Given entries -
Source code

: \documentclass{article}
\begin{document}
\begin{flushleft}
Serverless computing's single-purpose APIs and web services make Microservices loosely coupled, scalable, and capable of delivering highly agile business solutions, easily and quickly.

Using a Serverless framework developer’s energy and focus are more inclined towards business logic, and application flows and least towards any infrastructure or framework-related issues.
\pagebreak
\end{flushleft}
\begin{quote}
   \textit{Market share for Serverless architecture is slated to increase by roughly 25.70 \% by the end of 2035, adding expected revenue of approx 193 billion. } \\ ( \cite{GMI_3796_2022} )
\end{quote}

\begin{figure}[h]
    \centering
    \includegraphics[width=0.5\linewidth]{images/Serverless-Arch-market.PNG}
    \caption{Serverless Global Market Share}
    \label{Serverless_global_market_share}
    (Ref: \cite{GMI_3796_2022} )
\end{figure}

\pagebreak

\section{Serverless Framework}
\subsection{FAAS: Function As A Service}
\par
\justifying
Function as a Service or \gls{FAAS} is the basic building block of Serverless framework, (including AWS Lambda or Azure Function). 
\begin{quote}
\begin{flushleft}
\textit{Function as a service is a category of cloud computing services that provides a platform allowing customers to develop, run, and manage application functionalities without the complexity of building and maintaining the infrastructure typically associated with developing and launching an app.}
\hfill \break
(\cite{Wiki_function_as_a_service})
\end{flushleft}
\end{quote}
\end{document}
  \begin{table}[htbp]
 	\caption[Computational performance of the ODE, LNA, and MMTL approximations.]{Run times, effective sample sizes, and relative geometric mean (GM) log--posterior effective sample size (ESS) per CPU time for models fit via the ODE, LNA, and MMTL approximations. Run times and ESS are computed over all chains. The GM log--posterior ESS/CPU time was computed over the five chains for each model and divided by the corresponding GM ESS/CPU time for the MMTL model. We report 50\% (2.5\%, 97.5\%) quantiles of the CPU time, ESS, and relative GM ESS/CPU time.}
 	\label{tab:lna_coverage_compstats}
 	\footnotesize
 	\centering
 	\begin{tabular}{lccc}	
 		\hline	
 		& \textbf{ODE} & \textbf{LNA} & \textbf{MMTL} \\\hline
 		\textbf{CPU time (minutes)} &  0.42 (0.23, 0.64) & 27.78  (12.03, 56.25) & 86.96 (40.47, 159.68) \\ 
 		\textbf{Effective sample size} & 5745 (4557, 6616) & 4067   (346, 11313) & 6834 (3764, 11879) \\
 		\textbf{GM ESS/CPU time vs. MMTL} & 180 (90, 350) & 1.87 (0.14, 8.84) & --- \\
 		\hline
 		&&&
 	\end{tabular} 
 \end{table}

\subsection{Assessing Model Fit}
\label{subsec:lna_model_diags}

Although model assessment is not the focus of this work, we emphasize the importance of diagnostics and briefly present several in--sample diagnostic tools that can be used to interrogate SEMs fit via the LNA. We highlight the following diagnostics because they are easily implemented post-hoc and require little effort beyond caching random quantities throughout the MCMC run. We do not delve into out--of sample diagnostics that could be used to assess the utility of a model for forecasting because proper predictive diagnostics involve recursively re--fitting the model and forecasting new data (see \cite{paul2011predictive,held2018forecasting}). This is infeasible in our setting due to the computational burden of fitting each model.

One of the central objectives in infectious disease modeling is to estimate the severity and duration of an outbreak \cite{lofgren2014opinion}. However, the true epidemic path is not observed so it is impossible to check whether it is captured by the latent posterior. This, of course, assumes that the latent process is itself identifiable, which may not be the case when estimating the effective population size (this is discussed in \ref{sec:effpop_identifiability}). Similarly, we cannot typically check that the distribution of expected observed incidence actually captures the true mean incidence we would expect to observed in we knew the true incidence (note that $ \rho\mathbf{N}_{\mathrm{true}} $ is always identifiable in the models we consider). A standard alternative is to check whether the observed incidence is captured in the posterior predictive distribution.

How to complete this task -
Retype all of the entries shown above, exactly.

Expected answer -
Source code

: \documentclass{article}
\begin{document}
\begin{flushleft}
Serverless computing's single-purpose APIs and web services make Microservices loosely coupled, scalable, and capable of delivering highly agile business solutions, easily and quickly.

Using a Serverless framework developer’s energy and focus are more inclined towards business logic, and application flows and least towards any infrastructure or framework-related issues.
\pagebreak
\end{flushleft}
\begin{quote}
   \textit{Market share for Serverless architecture is slated to increase by roughly 25.70 \% by the end of 2035, adding expected revenue of approx 193 billion. } \\ ( \cite{GMI_3796_2022} )
\end{quote}

\begin{figure}[h]
    \centering
    \includegraphics[width=0.5\linewidth]{images/Serverless-Arch-market.PNG}
    \caption{Serverless Global Market Share}
    \label{Serverless_global_market_share}
    (Ref: \cite{GMI_3796_2022} )
\end{figure}

\pagebreak

\section{Serverless Framework}
\subsection{FAAS: Function As A Service}
\par
\justifying
Function as a Service or \gls{FAAS} is the basic building block of Serverless framework, (including AWS Lambda or Azure Function). 
\begin{quote}
\begin{flushleft}
\textit{Function as a service is a category of cloud computing services that provides a platform allowing customers to develop, run, and manage application functionalities without the complexity of building and maintaining the infrastructure typically associated with developing and launching an app.}
\hfill \break
(\cite{Wiki_function_as_a_service})
\end{flushleft}
\end{quote}
\end{document}
  \begin{table}[htbp]
 	\caption[Computational performance of the ODE, LNA, and MMTL approximations.]{Run times, effective sample sizes, and relative geometric mean (GM) log--posterior effective sample size (ESS) per CPU time for models fit via the ODE, LNA, and MMTL approximations. Run times and ESS are computed over all chains. The GM log--posterior ESS/CPU time was computed over the five chains for each model and divided by the corresponding GM ESS/CPU time for the MMTL model. We report 50\% (2.5\%, 97.5\%) quantiles of the CPU time, ESS, and relative GM ESS/CPU time.}
 	\label{tab:lna_coverage_compstats}
 	\footnotesize
 	\centering
 	\begin{tabular}{lccc}	
 		\hline	
 		& \textbf{ODE} & \textbf{LNA} & \textbf{MMTL} \\\hline
 		\textbf{CPU time (minutes)} &  0.42 (0.23, 0.64) & 27.78  (12.03, 56.25) & 86.96 (40.47, 159.68) \\ 
 		\textbf{Effective sample size} & 5745 (4557, 6616) & 4067   (346, 11313) & 6834 (3764, 11879) \\
 		\textbf{GM ESS/CPU time vs. MMTL} & 180 (90, 350) & 1.87 (0.14, 8.84) & --- \\
 		\hline
 		&&&
 	\end{tabular} 
 \end{table}

\subsection{Assessing Model Fit}
\label{subsec:lna_model_diags}

Although model assessment is not the focus of this work, we emphasize the importance of diagnostics and briefly present several in--sample diagnostic tools that can be used to interrogate SEMs fit via the LNA. We highlight the following diagnostics because they are easily implemented post-hoc and require little effort beyond caching random quantities throughout the MCMC run. We do not delve into out--of sample diagnostics that could be used to assess the utility of a model for forecasting because proper predictive diagnostics involve recursively re--fitting the model and forecasting new data (see \cite{paul2011predictive,held2018forecasting}). This is infeasible in our setting due to the computational burden of fitting each model.

One of the central objectives in infectious disease modeling is to estimate the severity and duration of an outbreak \cite{lofgren2014opinion}. However, the true epidemic path is not observed so it is impossible to check whether it is captured by the latent posterior. This, of course, assumes that the latent process is itself identifiable, which may not be the case when estimating the effective population size (this is discussed in \ref{sec:effpop_identifiability}). Similarly, we cannot typically check that the distribution of expected observed incidence actually captures the true mean incidence we would expect to observed in we knew the true incidence (note that $ \rho\mathbf{N}_{\mathrm{true}} $ is always identifiable in the models we consider). A standard alternative is to check whether the observed incidence is captured in the posterior predictive distribution.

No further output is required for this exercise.